Las redes ferroviarias y carreteras holandesas también sufrieron severos retrasos, con atascos de hasta 700 kilómetros y menos trenes en operación debido a las condiciones. El operador NS recomendó posponer viajes y extremar precauciones.
En París, la nieve cubrió calles, parques y zonas turísticas, incluyendo la Torre Eiffel y el Museo del Louvre, mientras más de 100 vuelos fueron cancelados en el aeropuerto Charles de Gaulle y unos 40 en Orly. Autoridades recomendaron trabajar desde casa y restringieron el uso de camiones y autobuses escolares. Trenes nacionales, internacionales y Eurostar enfrentaron retrasos.
Berlín registró un respiro para algunos habitantes, ya que la electricidad comenzó a reabastecerse tras cuatro días de interrupciones por un presunto ataque a líneas de alta tensión.

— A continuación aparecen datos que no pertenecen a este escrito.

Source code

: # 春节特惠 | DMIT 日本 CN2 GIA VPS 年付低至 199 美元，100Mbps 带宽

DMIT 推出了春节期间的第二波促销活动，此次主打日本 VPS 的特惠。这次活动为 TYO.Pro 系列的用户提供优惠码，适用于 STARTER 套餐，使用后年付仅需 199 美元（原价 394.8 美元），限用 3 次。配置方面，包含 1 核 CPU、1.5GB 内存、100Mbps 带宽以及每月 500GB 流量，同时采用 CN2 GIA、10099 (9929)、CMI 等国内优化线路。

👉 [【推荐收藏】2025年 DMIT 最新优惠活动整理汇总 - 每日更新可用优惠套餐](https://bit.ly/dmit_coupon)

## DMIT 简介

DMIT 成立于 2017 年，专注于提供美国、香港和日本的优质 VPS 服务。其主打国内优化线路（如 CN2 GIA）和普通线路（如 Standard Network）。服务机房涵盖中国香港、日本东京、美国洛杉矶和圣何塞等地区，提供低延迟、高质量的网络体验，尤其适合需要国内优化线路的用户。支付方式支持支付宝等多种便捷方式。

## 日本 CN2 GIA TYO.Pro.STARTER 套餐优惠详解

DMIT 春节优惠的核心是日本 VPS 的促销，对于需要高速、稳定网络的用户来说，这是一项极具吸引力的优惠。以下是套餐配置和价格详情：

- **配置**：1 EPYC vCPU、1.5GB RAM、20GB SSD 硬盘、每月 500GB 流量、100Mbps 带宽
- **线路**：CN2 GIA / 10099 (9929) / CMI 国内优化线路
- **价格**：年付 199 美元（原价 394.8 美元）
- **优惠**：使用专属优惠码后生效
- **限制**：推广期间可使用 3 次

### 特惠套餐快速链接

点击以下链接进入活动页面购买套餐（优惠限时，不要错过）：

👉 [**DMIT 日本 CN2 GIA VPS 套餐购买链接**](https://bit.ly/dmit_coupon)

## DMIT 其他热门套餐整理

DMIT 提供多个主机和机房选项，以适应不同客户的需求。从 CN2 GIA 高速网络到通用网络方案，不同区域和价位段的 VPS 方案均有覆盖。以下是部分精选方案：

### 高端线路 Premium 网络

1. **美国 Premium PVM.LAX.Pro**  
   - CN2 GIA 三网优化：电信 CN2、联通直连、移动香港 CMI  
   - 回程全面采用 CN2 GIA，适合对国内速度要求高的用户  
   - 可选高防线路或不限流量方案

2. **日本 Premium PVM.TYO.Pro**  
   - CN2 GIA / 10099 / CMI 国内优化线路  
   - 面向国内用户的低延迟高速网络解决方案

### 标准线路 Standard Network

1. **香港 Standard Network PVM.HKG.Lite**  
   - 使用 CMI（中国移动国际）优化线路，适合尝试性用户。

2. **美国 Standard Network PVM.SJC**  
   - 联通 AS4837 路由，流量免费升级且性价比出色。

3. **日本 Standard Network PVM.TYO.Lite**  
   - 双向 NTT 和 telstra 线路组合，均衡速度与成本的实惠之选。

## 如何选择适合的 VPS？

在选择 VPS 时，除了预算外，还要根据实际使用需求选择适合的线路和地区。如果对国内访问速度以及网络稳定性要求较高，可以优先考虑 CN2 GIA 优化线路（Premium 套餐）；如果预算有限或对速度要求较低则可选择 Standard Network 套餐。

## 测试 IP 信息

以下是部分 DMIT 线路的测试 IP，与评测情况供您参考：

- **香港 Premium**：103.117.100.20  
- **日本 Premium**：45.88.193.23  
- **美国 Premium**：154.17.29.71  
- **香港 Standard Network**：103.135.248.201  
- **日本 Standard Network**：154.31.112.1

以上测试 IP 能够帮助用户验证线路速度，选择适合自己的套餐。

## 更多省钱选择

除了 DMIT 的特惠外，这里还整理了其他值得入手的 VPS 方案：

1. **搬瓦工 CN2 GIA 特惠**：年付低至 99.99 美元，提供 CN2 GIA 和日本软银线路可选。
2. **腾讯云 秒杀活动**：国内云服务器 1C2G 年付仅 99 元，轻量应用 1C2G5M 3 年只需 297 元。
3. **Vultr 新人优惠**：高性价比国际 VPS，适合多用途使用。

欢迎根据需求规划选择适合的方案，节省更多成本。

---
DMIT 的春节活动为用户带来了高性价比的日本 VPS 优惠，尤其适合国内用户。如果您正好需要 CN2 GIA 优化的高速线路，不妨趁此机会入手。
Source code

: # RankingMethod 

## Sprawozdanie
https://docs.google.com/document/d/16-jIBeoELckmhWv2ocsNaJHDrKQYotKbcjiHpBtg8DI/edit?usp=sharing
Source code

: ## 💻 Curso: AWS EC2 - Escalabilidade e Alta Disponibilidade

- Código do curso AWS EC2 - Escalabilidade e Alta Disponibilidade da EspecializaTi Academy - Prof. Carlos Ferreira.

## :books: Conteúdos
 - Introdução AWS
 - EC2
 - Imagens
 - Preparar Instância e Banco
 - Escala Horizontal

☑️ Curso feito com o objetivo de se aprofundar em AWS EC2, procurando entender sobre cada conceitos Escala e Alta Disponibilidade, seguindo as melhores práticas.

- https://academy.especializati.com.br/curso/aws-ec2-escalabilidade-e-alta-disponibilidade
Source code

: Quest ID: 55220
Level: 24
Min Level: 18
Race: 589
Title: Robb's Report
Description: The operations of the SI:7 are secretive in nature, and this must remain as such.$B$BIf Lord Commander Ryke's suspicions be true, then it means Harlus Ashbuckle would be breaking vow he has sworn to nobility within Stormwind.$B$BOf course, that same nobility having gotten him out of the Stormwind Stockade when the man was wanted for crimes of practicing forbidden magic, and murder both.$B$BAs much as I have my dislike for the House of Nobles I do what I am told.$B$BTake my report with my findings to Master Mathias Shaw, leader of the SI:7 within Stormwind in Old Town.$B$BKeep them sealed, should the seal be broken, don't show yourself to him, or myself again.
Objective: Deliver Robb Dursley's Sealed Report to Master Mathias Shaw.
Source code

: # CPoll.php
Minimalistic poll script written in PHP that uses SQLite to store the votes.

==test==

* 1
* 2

En Suecia y Finlandia, las ciudades también sintieron el impacto del clima extremo. Gotemburgo detuvo los tranvías debido a los bancos de nieve que representaban riesgo vial, y en Helsinki, los autobuses diésel presentaron cancelaciones y retrasos por dificultades para arrancar en el frío.
La ola de frío sigue afectando la movilidad y la vida diaria de millones de europeos, dejando una Europa prácticamente paralizada por nieve, hielo y bajas temperaturas.